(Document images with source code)
========================================================================

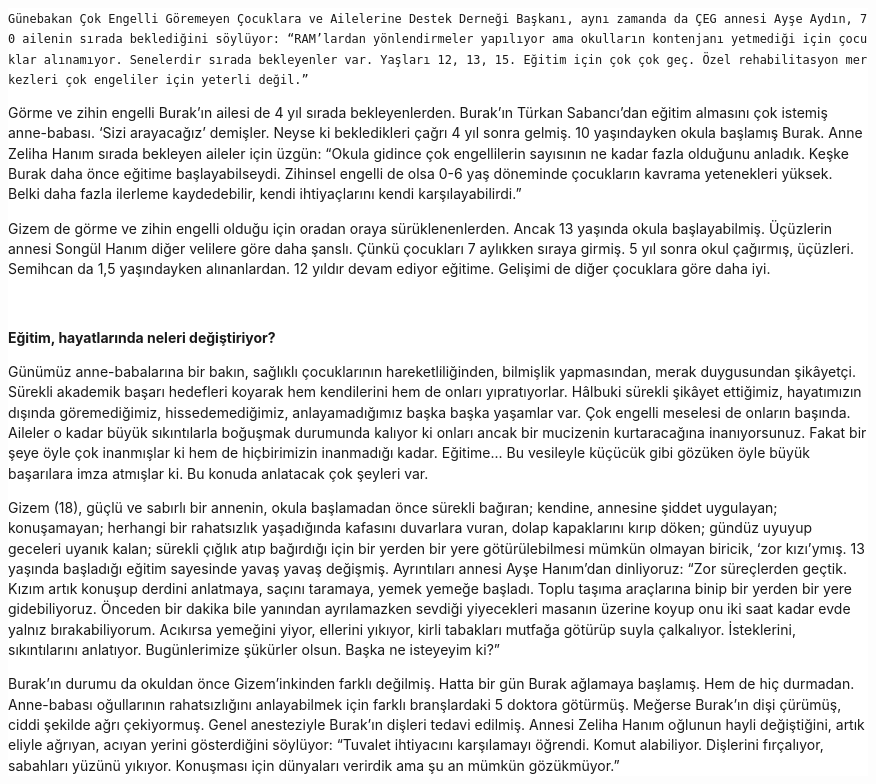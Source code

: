     Günebakan Çok Engelli Göremeyen Çocuklara ve Ailelerine Destek Derneği Başkanı, aynı zamanda da ÇEG annesi Ayşe Aydın, 70 ailenin sırada beklediğini söylüyor: “RAM’lardan yönlendirmeler yapılıyor ama okulların kontenjanı yetmediği için çocuklar alınamıyor. Senelerdir sırada bekleyenler var. Yaşları 12, 13, 15. Eğitim için çok çok geç. Özel rehabilitasyon merkezleri çok engeliler için yeterli değil.”
   </p>
   <p>
    Görme ve zihin engelli Burak’ın ailesi de 4 yıl sırada bekleyenlerden. Burak’ın Türkan Sabancı’dan eğitim almasını çok istemiş anne-babası. ‘Sizi arayacağız’ demişler. Neyse ki bekledikleri çağrı 4 yıl sonra gelmiş. 10 yaşındayken okula başlamış Burak. Anne Zeliha Hanım sırada bekleyen aileler için üzgün: “Okula gidince çok engellilerin sayısının ne kadar fazla olduğunu anladık. Keşke Burak daha önce eğitime başlayabilseydi. Zihinsel engelli de olsa 0-6 yaş döneminde çocukların kavrama yetenekleri yüksek. Belki daha fazla ilerleme kaydedebilir, kendi ihtiyaçlarını kendi karşılayabilirdi.”
   </p>
   <p>
    Gizem de görme ve zihin engelli olduğu için oradan oraya sürüklenenlerden. Ancak 13 yaşında okula başlayabilmiş. Üçüzlerin annesi Songül Hanım diğer velilere göre daha şanslı. Çünkü çocukları 7 aylıkken sıraya girmiş. 5 yıl sonra okul çağırmış, üçüzleri. Semihcan da 1,5 yaşındayken alınanlardan. 12 yıldır devam ediyor eğitime. Gelişimi de diğer çocuklara göre daha iyi.
   </p>
   <p>
    <img alt="" src="http://web.archive.org/web/20120130112720im_/http://medya.aksiyon.com.tr/aksiyon/2011/12/06/engelli-6.jpg"/>
   </p>
   <p>
    <strong>
     Eğitim, hayatlarında neleri değiştiriyor?
    </strong>
   </p>
   <p>
    Günümüz anne-babalarına bir bakın, sağlıklı çocuklarının hareketliliğinden, bilmişlik yapmasından, merak duygusundan şikâyetçi. Sürekli akademik başarı hedefleri koyarak hem kendilerini hem de onları yıpratıyorlar. Hâlbuki sürekli şikâyet ettiğimiz, hayatımızın dışında göremediğimiz, hissedemediğimiz, anlayamadığımız başka başka yaşamlar var. Çok engelli meselesi de onların başında. Aileler o kadar büyük sıkıntılarla boğuşmak durumunda kalıyor ki onları ancak bir mucizenin kurtaracağına inanıyorsunuz. Fakat bir şeye öyle çok inanmışlar ki hem de hiçbirimizin inanmadığı kadar. Eğitime... Bu vesileyle küçücük gibi gözüken öyle büyük başarılara imza atmışlar ki. Bu konuda anlatacak çok şeyleri var.
   </p>
   <p>
    Gizem (18), güçlü ve sabırlı bir annenin, okula başlamadan önce sürekli bağıran; kendine, annesine şiddet uygulayan; konuşamayan; herhangi bir rahatsızlık yaşadığında kafasını duvarlara vuran, dolap kapaklarını kırıp döken; gündüz uyuyup geceleri uyanık kalan; sürekli çığlık atıp bağırdığı için bir yerden bir yere götürülebilmesi mümkün olmayan biricik, ‘zor kızı’ymış. 13 yaşında başladığı eğitim sayesinde yavaş yavaş değişmiş. Ayrıntıları annesi Ayşe Hanım’dan dinliyoruz: “Zor süreçlerden geçtik. Kızım artık konuşup derdini anlatmaya, saçını taramaya, yemek yemeğe başladı. Toplu taşıma araçlarına binip bir yerden bir yere gidebiliyoruz. Önceden bir dakika bile yanından ayrılamazken sevdiği yiyecekleri masanın üzerine koyup onu iki saat kadar evde yalnız bırakabiliyorum. Acıkırsa yemeğini yiyor, ellerini yıkıyor, kirli tabakları mutfağa götürüp suyla çalkalıyor. İsteklerini, sıkıntılarını anlatıyor. Bugünlerimize şükürler olsun. Başka ne isteyeyim ki?”
   </p>
   <p>
    Burak’ın durumu da okuldan önce Gizem’inkinden farklı değilmiş. Hatta bir gün Burak ağlamaya başlamış. Hem de hiç durmadan. Anne-babası oğullarının rahatsızlığını anlayabilmek için farklı branşlardaki 5 doktora götürmüş. Meğerse Burak’ın dişi çürümüş, ciddi şekilde ağrı çekiyormuş. Genel anesteziyle Burak’ın dişleri tedavi edilmiş. Annesi Zeliha Hanım oğlunun hayli değiştiğini, artık eliyle ağrıyan, acıyan yerini gösterdiğini söylüyor: “Tuvalet ihtiyacını karşılamayı öğrendi. Komut alabiliyor. Dişlerini fırçalıyor, sabahları yüzünü yıkıyor. Konuşması için dünyaları verirdik ama şu an mümkün gözükmüyor.”
   </p>
   <p>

========================================================================

Work order
Within the data above, how many lines include the string "yıkıyor"? Only the number is required.

Expected answer
2